I installed a small 500sqft section of Zeon on the property line where my neighbors 419 was dying out (too much shade) and have been pleasantly surprised at how little input this turf requires. It's had an application of fertilizer late April and getting ready to throw down some high-K fert coming up here shortly for its 2nd and final app of the season. Other than that it's as hands off as I'd want a turf to be (centipede is so not my thing!). It reminds me a lot of my moms Emerald, but with a nicer growth habit. And you, my friend, have yours in tip-top shape!! Looks awesome.


----------



## glinget (Mar 8, 2021)

corneliani said:


> glinget said:
> 
> 
> > Honestly I have no idea! I was just going off some of my posts and feedback I got last year after some heavy mid summer rains to stay ahead of some fungus issues from having a fairly flat / hard to drain yard.
> ...


Really really great insights. Thanks for the details. Will include these notes in my lawn plan!! Cheers!
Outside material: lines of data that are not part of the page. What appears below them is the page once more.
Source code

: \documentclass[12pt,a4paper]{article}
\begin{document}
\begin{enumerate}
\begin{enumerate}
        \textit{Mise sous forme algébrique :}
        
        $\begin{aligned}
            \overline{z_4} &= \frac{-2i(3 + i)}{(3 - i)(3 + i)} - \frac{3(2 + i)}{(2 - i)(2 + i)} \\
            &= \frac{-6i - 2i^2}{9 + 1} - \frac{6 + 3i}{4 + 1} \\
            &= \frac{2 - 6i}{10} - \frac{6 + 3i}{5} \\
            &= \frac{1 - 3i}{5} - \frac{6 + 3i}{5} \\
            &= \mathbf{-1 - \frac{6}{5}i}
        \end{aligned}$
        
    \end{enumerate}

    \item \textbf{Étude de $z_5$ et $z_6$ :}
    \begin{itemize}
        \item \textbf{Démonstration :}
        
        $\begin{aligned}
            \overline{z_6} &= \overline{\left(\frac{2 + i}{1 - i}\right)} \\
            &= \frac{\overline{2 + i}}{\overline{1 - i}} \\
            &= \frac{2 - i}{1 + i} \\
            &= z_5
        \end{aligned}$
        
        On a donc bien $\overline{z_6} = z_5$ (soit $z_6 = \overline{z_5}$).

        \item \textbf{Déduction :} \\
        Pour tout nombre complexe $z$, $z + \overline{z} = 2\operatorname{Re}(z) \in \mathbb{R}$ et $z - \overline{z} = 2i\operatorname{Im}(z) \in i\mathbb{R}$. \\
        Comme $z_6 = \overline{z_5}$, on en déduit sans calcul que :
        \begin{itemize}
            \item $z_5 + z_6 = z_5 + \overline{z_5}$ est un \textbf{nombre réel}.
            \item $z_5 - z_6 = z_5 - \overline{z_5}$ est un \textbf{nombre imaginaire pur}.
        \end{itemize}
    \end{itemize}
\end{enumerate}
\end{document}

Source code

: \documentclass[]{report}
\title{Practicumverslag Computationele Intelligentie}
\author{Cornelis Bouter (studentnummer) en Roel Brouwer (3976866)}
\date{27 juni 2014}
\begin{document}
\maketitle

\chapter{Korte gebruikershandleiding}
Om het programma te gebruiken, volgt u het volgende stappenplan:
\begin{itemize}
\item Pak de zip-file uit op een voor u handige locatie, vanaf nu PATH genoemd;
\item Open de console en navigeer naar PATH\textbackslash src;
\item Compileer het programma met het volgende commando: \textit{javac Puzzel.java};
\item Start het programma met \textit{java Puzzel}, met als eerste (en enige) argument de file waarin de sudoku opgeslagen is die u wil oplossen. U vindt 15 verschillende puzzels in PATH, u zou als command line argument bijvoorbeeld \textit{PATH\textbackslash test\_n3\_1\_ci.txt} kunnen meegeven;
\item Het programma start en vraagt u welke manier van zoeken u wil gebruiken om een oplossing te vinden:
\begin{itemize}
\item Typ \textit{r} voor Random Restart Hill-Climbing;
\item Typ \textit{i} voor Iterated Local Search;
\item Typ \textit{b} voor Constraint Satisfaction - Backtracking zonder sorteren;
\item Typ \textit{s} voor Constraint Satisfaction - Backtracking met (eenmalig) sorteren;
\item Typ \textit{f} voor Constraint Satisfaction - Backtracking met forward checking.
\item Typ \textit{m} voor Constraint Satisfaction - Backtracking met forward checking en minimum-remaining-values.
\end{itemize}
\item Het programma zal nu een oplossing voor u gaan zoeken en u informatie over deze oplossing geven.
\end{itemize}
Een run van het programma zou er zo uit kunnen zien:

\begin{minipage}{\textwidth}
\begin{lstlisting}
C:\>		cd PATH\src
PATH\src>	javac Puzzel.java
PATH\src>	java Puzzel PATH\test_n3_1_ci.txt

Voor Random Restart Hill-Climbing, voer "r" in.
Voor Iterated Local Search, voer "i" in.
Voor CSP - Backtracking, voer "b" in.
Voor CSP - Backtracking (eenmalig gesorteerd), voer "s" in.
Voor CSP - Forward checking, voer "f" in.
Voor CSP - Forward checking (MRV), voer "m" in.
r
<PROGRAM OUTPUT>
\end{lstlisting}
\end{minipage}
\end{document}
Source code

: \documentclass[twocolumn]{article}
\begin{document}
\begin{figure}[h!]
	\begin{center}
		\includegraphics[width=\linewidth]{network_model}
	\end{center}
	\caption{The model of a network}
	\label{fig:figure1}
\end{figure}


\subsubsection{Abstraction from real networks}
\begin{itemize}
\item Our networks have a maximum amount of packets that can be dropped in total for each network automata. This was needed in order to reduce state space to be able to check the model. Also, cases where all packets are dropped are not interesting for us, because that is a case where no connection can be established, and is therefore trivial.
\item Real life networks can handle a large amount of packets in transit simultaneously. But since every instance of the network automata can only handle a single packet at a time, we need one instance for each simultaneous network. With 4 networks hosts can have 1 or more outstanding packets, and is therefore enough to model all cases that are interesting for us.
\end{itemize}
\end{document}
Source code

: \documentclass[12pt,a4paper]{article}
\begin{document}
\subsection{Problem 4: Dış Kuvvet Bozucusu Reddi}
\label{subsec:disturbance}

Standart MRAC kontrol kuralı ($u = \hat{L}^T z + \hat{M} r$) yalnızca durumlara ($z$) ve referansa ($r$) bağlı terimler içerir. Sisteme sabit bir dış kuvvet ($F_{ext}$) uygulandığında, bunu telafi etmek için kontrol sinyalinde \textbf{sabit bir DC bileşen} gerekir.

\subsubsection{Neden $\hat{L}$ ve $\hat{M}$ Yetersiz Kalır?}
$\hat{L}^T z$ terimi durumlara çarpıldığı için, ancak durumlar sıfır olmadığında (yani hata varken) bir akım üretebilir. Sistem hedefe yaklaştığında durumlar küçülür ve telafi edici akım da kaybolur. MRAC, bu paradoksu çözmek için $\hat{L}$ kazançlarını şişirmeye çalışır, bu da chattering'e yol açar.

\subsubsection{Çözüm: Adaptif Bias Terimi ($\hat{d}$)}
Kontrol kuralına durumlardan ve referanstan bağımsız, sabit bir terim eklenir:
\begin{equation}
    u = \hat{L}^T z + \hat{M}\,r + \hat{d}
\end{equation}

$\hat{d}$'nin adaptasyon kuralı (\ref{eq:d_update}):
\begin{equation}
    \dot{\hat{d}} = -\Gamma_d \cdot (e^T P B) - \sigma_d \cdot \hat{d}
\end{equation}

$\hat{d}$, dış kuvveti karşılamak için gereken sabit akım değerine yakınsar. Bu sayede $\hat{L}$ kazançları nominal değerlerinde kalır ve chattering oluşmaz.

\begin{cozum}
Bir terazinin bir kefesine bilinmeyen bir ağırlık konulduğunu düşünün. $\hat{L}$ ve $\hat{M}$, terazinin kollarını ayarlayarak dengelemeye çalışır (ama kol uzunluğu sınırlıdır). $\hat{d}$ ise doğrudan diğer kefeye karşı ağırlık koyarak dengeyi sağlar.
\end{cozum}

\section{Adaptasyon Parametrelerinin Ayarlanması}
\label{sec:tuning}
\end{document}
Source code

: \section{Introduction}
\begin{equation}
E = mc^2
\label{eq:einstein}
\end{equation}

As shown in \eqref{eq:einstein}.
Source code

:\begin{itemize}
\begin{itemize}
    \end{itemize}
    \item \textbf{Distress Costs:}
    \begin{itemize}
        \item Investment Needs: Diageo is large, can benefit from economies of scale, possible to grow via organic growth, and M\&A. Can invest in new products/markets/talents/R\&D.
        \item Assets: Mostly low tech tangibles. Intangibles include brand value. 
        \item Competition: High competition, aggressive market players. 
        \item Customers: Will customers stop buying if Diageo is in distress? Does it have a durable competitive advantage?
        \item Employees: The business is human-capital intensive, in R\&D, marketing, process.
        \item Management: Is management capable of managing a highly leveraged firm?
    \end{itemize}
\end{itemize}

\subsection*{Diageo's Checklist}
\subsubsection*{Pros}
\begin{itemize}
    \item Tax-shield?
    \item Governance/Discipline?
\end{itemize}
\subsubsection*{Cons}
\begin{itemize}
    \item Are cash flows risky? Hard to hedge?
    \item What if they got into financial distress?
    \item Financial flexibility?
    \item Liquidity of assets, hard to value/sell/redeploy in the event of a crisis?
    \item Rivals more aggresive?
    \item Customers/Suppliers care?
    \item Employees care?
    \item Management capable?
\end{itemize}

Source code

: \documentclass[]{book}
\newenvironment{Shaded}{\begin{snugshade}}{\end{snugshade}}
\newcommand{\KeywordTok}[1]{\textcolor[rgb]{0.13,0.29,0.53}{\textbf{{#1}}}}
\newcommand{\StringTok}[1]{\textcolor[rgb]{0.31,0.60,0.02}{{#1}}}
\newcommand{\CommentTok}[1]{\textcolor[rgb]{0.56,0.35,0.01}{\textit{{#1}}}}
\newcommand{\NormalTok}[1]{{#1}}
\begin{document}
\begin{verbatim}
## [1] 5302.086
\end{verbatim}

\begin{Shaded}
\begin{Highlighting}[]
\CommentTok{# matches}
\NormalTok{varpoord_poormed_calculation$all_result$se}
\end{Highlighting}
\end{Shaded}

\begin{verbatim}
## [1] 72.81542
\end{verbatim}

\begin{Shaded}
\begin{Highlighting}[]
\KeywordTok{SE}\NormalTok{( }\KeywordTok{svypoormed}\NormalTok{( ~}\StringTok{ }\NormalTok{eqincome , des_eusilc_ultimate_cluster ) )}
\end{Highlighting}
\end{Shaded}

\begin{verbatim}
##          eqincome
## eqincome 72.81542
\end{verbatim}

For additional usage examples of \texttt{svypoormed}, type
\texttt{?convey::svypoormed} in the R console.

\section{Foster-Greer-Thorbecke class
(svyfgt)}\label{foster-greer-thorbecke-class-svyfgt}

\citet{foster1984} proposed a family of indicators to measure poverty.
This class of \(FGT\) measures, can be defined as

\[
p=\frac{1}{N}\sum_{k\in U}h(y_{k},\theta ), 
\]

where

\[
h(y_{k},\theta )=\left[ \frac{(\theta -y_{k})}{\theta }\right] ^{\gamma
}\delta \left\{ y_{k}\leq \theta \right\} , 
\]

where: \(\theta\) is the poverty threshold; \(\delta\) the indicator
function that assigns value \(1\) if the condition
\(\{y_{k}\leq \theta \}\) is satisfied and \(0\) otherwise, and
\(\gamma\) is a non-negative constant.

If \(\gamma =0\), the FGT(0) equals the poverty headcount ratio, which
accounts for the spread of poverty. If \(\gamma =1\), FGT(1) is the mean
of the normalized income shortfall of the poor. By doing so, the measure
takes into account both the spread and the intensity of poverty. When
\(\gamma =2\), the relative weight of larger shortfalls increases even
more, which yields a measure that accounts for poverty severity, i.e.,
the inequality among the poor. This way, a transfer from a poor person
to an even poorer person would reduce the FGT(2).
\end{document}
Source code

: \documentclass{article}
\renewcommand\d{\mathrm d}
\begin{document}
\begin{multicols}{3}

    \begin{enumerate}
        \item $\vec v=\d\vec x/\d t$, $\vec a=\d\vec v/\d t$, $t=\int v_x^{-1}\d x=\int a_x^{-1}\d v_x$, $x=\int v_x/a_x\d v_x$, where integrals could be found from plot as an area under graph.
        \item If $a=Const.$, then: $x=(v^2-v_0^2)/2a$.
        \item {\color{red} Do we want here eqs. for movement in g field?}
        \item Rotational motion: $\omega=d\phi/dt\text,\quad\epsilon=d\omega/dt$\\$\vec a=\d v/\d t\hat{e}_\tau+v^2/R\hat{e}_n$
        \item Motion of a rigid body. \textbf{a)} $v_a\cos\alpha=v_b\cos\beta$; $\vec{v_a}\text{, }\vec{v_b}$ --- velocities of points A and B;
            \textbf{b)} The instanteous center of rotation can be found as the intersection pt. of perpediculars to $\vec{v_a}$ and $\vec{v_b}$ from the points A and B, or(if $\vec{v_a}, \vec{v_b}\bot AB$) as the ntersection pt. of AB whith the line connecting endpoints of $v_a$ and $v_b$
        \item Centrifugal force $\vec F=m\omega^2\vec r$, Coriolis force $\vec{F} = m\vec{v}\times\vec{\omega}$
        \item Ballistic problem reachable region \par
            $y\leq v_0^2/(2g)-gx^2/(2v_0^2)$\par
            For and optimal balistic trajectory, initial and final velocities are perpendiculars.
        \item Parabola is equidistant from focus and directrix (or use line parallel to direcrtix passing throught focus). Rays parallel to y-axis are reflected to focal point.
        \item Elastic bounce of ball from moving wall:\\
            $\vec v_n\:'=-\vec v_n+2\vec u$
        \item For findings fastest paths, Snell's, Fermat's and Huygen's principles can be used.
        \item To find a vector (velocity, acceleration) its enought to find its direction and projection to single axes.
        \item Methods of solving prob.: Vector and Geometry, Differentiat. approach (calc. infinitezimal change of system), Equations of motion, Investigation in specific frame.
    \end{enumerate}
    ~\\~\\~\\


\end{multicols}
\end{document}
Also here's me taking off the "burnt ends"

Will post more progress pics as this comes in


----------



## MOJOERASER (11 mo ago)

Keep watering and 46 is a very high amount I don't like using anything that high. If that pellet or liquid doesn't get alot and I mean a lot of water it's just setting there on the lawn with 100 degree heat . I live in Oklahoma and unless the weather is going to get below 95 for a week I do t fertilize at alll. So basically I don't get to in July or August. Did the same thing you did and it took about 2-3 weeks and I watered every day to get the fert thru so it wouldn't burn anymore.


----------



## kmbell3837 (Mar 17, 2021)

Reading through all of this, are there negatives when applying nearly all lawn treatments (Fert, PGR, Bug, Fungus, Weed, Micros, etc) in a day or over a weekend? I just did most of this, minus the weeds part, over the past weekend and was worried I might "overdue" it. I was gone for a month, came back for a week (reset HOC and clean up), left for another week, and came back and applied everything. No signs of issues, but it's only been 5 days. I am just waiting to come home one day to a disaster. Also the first time I have ever applied PGR.


----------



## FATC1TY (Jul 12, 2017)

kmbell3837 said:


> Reading through all of this, are there negatives when applying nearly all lawn treatments (Fert, PGR, Bug, Fungus, Weed, Micros, etc) in a day or over a weekend? I just did most of this, minus the weeds part, over the past weekend and was worried I might "overdue" it. I was gone for a month, came back for a week (reset HOC and clean up), left for another week, and came back and applied everything. No signs of issues, but it's only been 5 days. I am just waiting to come home one day to a disaster. Also the first time I have ever applied PGR.


Just separate your applications based on needing to be irrigated or not to keep it simple.


----------



## jayhawk (Apr 18, 2017)

@glinget impressive looking however. I remember before!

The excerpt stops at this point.